32歳で10年ほど連れ添ったパートナーと離婚して、勇気を出して海外の大学院進学を決意した。全体で2年間あるプログラムの内一年半が修了して、今は日本に一時帰国している。

一時帰国している間のスケジュールは忙しい。大学時代からの友達との楽しいお茶に、お互い会社を辞めた同期との進捗共有、お世話になった先輩との飲み会、などなど。東京には会うべき人がたくさんいる。
それでも、たくさんの人と会う中で、自分はひとりぼっちだと感じざるを得ない。

多くの友達は結婚して、素敵な夫婦生活を営んでいる。不動産を買ってリノべや趣味を充実させているカップルもいるし、愛猫にデレデレのカップルもいるし、子供が生まれてれ忙しくも幸せな毎日を過ごしているカップルもいる。

未婚の男友達は私と同じ一人身だけど、30代半ばというのは男性陣を焦らせる年齢ではないようだ。遊び相手には困っていなそうな余裕を醸し出していたり、兄弟が既に子持ちの場合「もう俺は自由にできるから」などというのを良く聞く。ラグジュアリーな温泉旅館に行ったり、大型バイクを買ったり、独身貴族とは君らのことだね!と頭の中だけで言う。
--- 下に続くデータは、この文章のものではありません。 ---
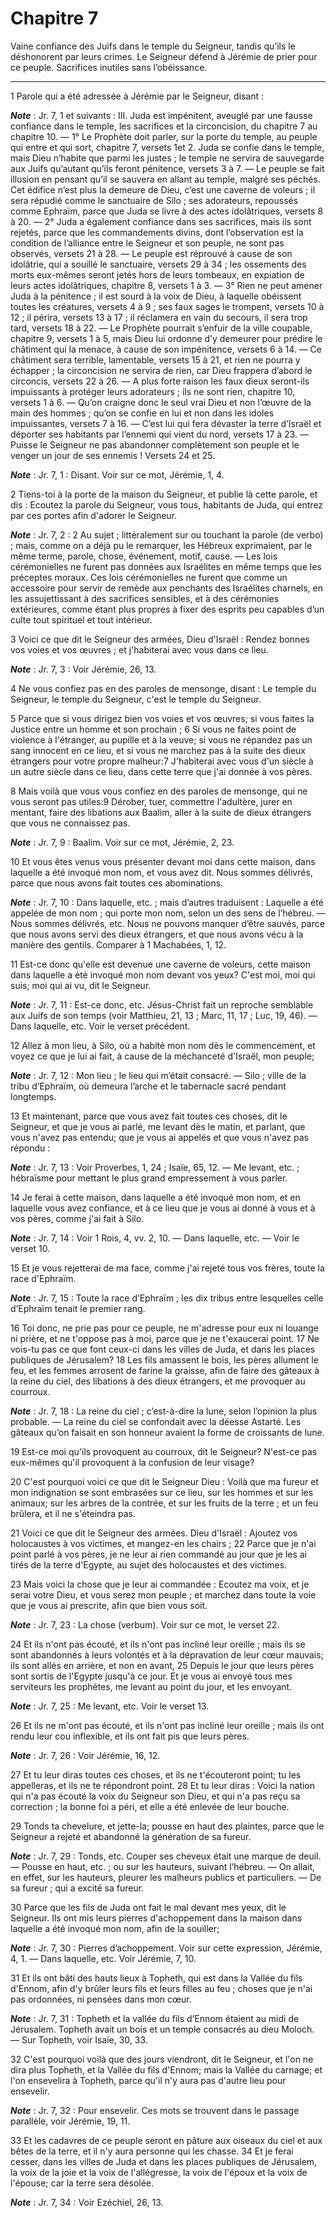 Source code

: # Chapitre 7

Vaine confiance des Juifs dans le temple du Seigneur, tandis qu’ils le déshonorent par leurs crimes.
Le Seigneur défend à Jérémie de prier pour ce peuple.
Sacrifices inutiles sans l’obéissance.

***

1 Parole qui a été adressée à Jérémie par le Seigneur, disant :

***Note*** :  Jr. 7, 1 et suivants : III. Juda est impénitent, aveuglé par une fausse confiance dans le temple, les sacrifices et la circoncision, du chapitre 7 au chapitre 10. ― 1° Le Prophète doit parler, sur la porte du temple, au peuple qui entre et qui sort, chapitre 7, versets 1et 2. Juda se confie dans le temple, mais Dieu n’habite que parmi les justes ; le temple ne servira de sauvegarde aux Juifs qu’autant qu’ils feront pénitence, versets 3 à 7. ― Le peuple se fait illusion en pensant qu’il se sauvera en allant au temple, malgré ses péchés. Cet édifice n’est plus la demeure de Dieu, c’est une caverne de voleurs ; il sera répudié comme le sanctuaire de Silo ; ses adorateurs, repoussés comme Ephraïm, parce que Juda se livre à des actes idolâtriques, versets 8 à 20. ― 2° Juda a également confiance dans ses sacrifices, mais ils sont rejetés, parce que les commandements divins, dont l’observation est la condition de l’alliance entre le Seigneur et son peuple, ne sont pas observés, versets 21 à 28. ― Le peuple est
réprouvé à cause de son idolâtrie, qui a souillé le sanctuaire, versets 29 à 34 ; les ossements des morts eux-mêmes seront jetés hors de leurs tombeaux, en expiation de leurs actes idolâtriques, chapitre 8, versets 1 à 3. ― 3° Rien ne peut amener Juda à la pénitence ; il est sourd à la voix de Dieu, à laquelle obéissent toutes les créatures, versets 4 à 9 ; ses faux sages le trompent, versets 10 à 12 ; il périra, versets 13 à 17 ; il réclamera en vain du secours, il sera trop tard, versets 18 à 22. ― Le Prophète pourrait s’enfuir de la ville coupable, chapitre 9, versets 1 à 5, mais Dieu lui ordonne d’y demeurer pour prédire le châtiment qui la menace, à cause de son impénitence, versets 6 à 14. ― Ce châtiment sera terrible, lamentable, versets 15 à 21, et rien ne pourra y échapper ; la circoncision ne servira de rien, car Dieu frappera d’abord le circoncis, versets 22 à 26. ― A plus forte raison les faux dieux seront-ils impuissants à protéger leurs adorateurs ; ils ne sont rien, chapitre 10, versets 1 à 6.
― Qu’on craigne donc le seul vrai Dieu et non l’œuvre de la main des hommes ; qu’on se confie en lui et non dans les idoles impuissantes, versets 7 à 16. ― C’est lui qui fera dévaster la terre d’Israël et déporter ses habitants par l’ennemi qui vient du nord, versets 17 à 23. ― Puisse le Seigneur ne pas abandonner complètement son peuple et le venger un jour de ses ennemis ! Versets 24 et 25.

***Note*** :  Jr. 7, 1 : Disant. Voir sur ce mot, Jérémie, 1, 4.


2 Tiens-toi à la porte de la maison du Seigneur, et publie là cette parole, et dis : Ecoutez la parole du Seigneur, vous tous, habitants de Juda, qui entrez par ces portes afin d'adorer le Seigneur.

***Note*** :  Jr. 7, 2 : 2 Au sujet ; littéralement sur ou touchant la parole (de verbo) ; mais, comme on a déjà pu le remarquer, les Hébreux exprimaient, par le même terme, parole, chose, événement, motif, cause. ― Les lois cérémonielles ne furent pas données aux Israélites en même temps que les préceptes moraux. Ces lois cérémonielles ne furent que comme un accessoire pour servir de remède aux penchants des Israélites charnels, en les assujettissant à des sacrifices sensibles, et à des cérémonies extérieures, comme étant plus propres à fixer des esprits peu capables d’un culte tout spirituel et tout intérieur.


3 Voici ce que dit le Seigneur des armées, Dieu d'Israël : Rendez bonnes vos voies et vos œuvres ; et j'habiterai avec vous dans ce lieu.

***Note*** :  Jr. 7, 3 : Voir Jérémie, 26, 13.

4 Ne vous confiez pas en des paroles de mensonge, disant : Le temple du Seigneur, le temple du Seigneur, c'est le temple du Seigneur.


5 Parce que si vous dirigez bien vos voies et vos œuvres; si vous faites la Justice entre un homme et son prochain ; 6 Si vous ne faites point de violence à l'étranger, au pupille et à la veuve; si vous ne répandez pas un sang innocent en ce lieu, et si vous ne marchez pas à la suite des dieux étrangers pour votre propre malheur:7 J'habiterai avec vous d'un siècle à un autre siècle dans ce lieu, dans cette terre que j'ai donnée à vos pères.


8 Mais voilà que vous vous confiez en des paroles de mensonge, qui ne vous seront pas utiles:9 Dérober, tuer, commettre l'adultère, jurer en mentant, faire des libations aux Baalim, aller à la suite de dieux étrangers que vous ne connaissez pas.

***Note*** :  Jr. 7, 9 : Baalim. Voir sur ce mot, Jérémie, 2, 23.

10 Et vous êtes venus vous présenter devant moi dans cette maison, dans laquelle a été invoqué mon nom, et vous avez dit. Nous sommes délivrés, parce que nous avons fait toutes ces abominations.

***Note*** :  Jr. 7, 10 : Dans laquelle, etc. ; mais d’autres traduisent : Laquelle a été appelée de mon nom ; qui porte mon nom, selon un des sens de l’hébreu. ― Nous sommes délivrés, etc. Nous ne pouvons manquer d’être sauvés, parce que nous avons servi des dieux étrangers, et que nous avons vécu à la manière des gentils. Comparer à 1 Machabées, 1, 12.

11 Est-ce donc qu'elle est devenue une caverne de voleurs, cette maison dans laquelle a été invoqué mon nom devant vos yeux? C'est moi, moi qui suis; moi qui ai vu, dit le Seigneur.

***Note*** :  Jr. 7, 11 : Est-ce donc, etc. Jésus-Christ fait un reproche semblable aux Juifs de son temps (voir Matthieu, 21, 13 ; Marc, 11, 17 ; Luc, 19, 46). ― Dans laquelle, etc. Voir le verset précédent.


12 Allez à mon lieu, à Silo, où a habité mon nom dès le commencement, et voyez ce que je lui ai fait, à cause de la méchanceté d'Israël, mon peuple;

***Note*** :  Jr. 7, 12 : Mon lieu ; le lieu qui m’était consacré. ― Silo ; ville de la tribu d’Ephraïm, où demeura l’arche et le tabernacle sacré pendant longtemps.

13 Et maintenant, parce que vous avez fait toutes ces choses, dit le Seigneur, et que je vous ai parlé, me levant dès le matin, et parlant, que vous n'avez pas entendu; que je vous ai appelés et que vous n'avez pas répondu :

***Note*** :  Jr. 7, 13 : Voir Proverbes, 1, 24 ; Isaïe, 65, 12. ― Me levant, etc. ; hébraïsme pour mettant le plus grand empressement à vous parler.

14 Je ferai à cette maison, dans laquelle a été invoqué mon nom, et en laquelle vous avez confiance, et à ce lieu que je vous ai donné à vous et à vos pères, comme j'ai fait à Silo.

***Note*** :  Jr. 7, 14 : Voir 1 Rois, 4, vv. 2, 10. ― Dans laquelle, etc. ― Voir le verset 10.

15 Et je vous rejetterai de ma face, comme j'ai rejeté tous vos frères, toute la race d'Ephraïm.

***Note*** :  Jr. 7, 15 : Toute la race d’Ephraïm ; les dix tribus entre lesquelles celle d’Ephraïm tenait le premier rang.


16 Toi donc, ne prie pas pour ce peuple, ne m'adresse pour eux ni louange ni prière, et ne t'oppose pas à moi, parce que je ne t'exaucerai point. 17 Ne vois-tu pas ce que font ceux-ci dans les villes de Juda, et dans les places publiques de Jérusalem? 18 Les fils amassent le bois, les pères allument le feu, et les femmes arrosent de farine la graisse, afin de faire des gâteaux à la reine du ciel, des libations à des dieux étrangers, et me provoquer au courroux.

***Note*** :  Jr. 7, 18 : La reine du ciel ; c’est-à-dire la lune, selon l’opinion la plus probable. ― La reine du ciel se confondait avec la déesse Astarté. Les gâteaux qu’on faisait en son honneur avaient la forme de croissants de lune.

19 Est-ce moi qu'ils provoquent au courroux, dit le Seigneur? N'est-ce pas eux-mêmes qu'il provoquent à la confusion de leur visage?


20 C'est pourquoi voici ce que dit le Seigneur Dieu : Voilà que ma fureur et mon indignation se sont embrasées sur ce lieu, sur les hommes et sur les animaux; sur les arbres de la contrée, et sur les fruits de la terre ; et un feu brûlera, et il ne s'éteindra pas.


21 Voici ce que dit le Seigneur des armées. Dieu d'Israël : Ajoutez vos holocaustes à vos victimes, et mangez-en les chairs ; 22 Parce que je n'ai point parlé à vos pères, je ne leur ai rien commandé au jour que je les ai tirés de la terre d'Egypte, au sujet des holocaustes et des victimes.


23 Mais voici la chose que je leur ai commandée : Ecoutez ma voix, et je serai votre Dieu, et vous serez mon peuple ; et marchez dans toute la voie que je vous ai prescrite, afin que bien vous soit.

***Note*** :  Jr. 7, 23 : La chose (verbum). Voir sur ce mot, le verset 22.


24 Et ils n'ont pas écouté, et ils n'ont pas incliné leur oreille ; mais ils se sont abandonnés à leurs volontés et à la dépravation de leur cœur mauvais; ils sont allés en arrière, et non en avant, 25 Depuis le jour que leurs pères sont sortis de l'Egypte jusqu'à ce jour. Et je vous ai envoyé tous mes serviteurs les prophètes, me levant au point du jour, et les envoyant.

***Note*** :  Jr. 7, 25 : Me levant, etc. Voir le verset 13.

26 Et ils ne m'ont pas écouté, et ils n'ont pas incliné leur oreille ; mais ils ont rendu leur cou inflexible, et ils ont fait pis que leurs pères.

***Note*** :  Jr. 7, 26 : Voir Jérémie, 16, 12.


27 Et tu leur diras toutes ces choses, et ils ne t'écouteront point; tu les appelleras, et ils ne te répondront point. 28 Et tu leur diras : Voici la nation qui n'a pas écouté la voix du Seigneur son Dieu, et qui n'a pas reçu sa correction ; la bonne foi a péri, et elle a été enlevée de leur bouche.


29 Tonds ta chevelure, et jette-la; pousse en haut des plaintes, parce que le Seigneur a rejeté et abandonné la génération de sa fureur.

***Note*** :  Jr. 7, 29 : Tonds, etc. Couper ses cheveux était une marque de deuil. ― Pousse en haut, etc. ; ou sur les hauteurs, suivant l’hébreu. ― On allait, en effet, sur les hauteurs, pleurer les malheurs publics et particuliers. ― De sa fureur ; qui a excité sa fureur.

30 Parce que les fils de Juda ont fait le mal devant mes yeux, dit le Seigneur. Ils ont mis leurs pierres d'achoppement dans la maison dans laquelle a été invoqué mon nom, afin de la souiller;

***Note*** :  Jr. 7, 30 : Pierres d’achoppement. Voir sur cette expression, Jérémie, 4, 1. ― Dans laquelle, etc. Voir Jérémie, 7, 10.

31 Et ils ont bâti des hauts lieux à Topheth, qui est dans la Vallée du fils d'Ennom, afin d'y brûler leurs fils et leurs filles au feu ; choses que je n'ai pas ordonnées, ni pensées dans mon cœur.

***Note*** :  Jr. 7, 31 : Topheth et la vallée du fils d’Ennom étaient au midi de Jérusalem. Topheth avait un bois et un temple consacrés au dieu Moloch. ― Sur Topheth, voir Isaïe, 30, 33.


32 C'est pourquoi voilà que des jours viendront, dit le Seigneur, et l'on ne dira plus Topheth, et la Vallée du fils d'Ennom; mais la Vallée du carnage; et l'on ensevelira à Topheth, parce qu'il n'y aura pas d'autre lieu pour ensevelir.

***Note*** :  Jr. 7, 32 : Pour ensevelir. Ces mots se trouvent dans le passage parallèle, voir Jérémie, 19, 11.

33 Et les cadavres de ce peuple seront en pâture aux oiseaux du ciel et aux bêtes de la terre, et il n'y aura personne qui les chasse. 34 Et je ferai cesser, dans les villes de Juda et dans les places publiques de Jérusalem, la voix de la joie et la voix de l'allégresse, la voix de l'époux et la voix de l'épouse; car la terre sera désolée.

***Note*** :  Jr. 7, 34 : Voir Ezéchiel, 26, 13.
はたまた私は海外で大学院生活中。日本では住所不定で、離婚後誰とお付き合いしているでもなく、定職もなく、そんな根無草のような状態が、無性に情けなく寂しくなることがある。
会うべき人がたくさんいる東京、その東京が私の孤独センサーをさらに研ぎ澄ます。

私の実家は東北の雪深い街で、両親はそこで元気に暮らしている。実家は帰れば落ち着くし、豊かな自然と美味しいご飯はそこにいるだけで私を満たしてくれる。

不便な田舎の暮らしは、定年後の父と母の結束を強めているようにも感じる。夏になったらこの野菜の種を埋めようとか、今夜は積雪20センチだから明日の朝は雪かきだね、とか。田舎暮らしというのはそれだけで、色々とやることがあるのだ。

そこにぽんっとメンバーがひとり増えたとしても、既に確立された暮らしのルーティンにすぐに馴染むことはなく、私は時間を持て余しがちだ。

会話もそう。流行りのドラマや時事ニュースをネタに共通の小話をすることはできても、父や母を相手に人生観とか恋愛観とかキャリアについて話せる訳ではない。「やっぱり寂しいんだよね」と漏らそうものなら「早く再婚しなさい!同級生のまいちゃんなんて子供が小学生になったぞ!」と一蹴されて終わりだ。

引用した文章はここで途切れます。